▶ **EXERCISE**
Say only the number of lines in the entries below that contain "mathbb".

[Saved data entries]
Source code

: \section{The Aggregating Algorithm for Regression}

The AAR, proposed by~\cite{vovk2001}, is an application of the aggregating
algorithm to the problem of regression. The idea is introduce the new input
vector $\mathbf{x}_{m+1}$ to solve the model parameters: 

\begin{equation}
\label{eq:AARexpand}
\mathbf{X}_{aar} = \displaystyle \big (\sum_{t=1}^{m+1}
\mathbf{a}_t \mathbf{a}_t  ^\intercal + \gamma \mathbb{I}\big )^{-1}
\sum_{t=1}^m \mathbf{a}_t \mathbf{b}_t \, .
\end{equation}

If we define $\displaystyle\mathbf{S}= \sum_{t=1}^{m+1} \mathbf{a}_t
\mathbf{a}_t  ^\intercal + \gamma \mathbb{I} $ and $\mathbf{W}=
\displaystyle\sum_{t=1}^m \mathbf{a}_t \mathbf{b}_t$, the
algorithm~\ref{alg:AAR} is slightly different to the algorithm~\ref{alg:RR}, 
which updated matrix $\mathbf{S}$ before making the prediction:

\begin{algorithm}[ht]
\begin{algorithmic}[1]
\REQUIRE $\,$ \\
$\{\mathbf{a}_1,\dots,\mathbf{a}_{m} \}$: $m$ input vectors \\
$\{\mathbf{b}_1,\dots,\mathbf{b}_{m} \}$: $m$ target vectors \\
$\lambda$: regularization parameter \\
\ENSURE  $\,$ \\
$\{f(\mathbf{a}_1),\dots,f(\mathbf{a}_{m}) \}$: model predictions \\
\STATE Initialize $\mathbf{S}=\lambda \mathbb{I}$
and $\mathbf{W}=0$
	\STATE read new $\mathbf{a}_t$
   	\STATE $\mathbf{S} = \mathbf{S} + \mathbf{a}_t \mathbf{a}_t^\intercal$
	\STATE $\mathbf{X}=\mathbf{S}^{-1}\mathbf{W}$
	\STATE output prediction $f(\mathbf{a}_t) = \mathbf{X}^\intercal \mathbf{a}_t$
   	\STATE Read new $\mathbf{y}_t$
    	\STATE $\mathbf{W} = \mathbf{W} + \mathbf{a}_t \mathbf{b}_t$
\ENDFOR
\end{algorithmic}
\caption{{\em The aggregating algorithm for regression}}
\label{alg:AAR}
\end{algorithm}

▶ **RESULT OF THE TASK**
3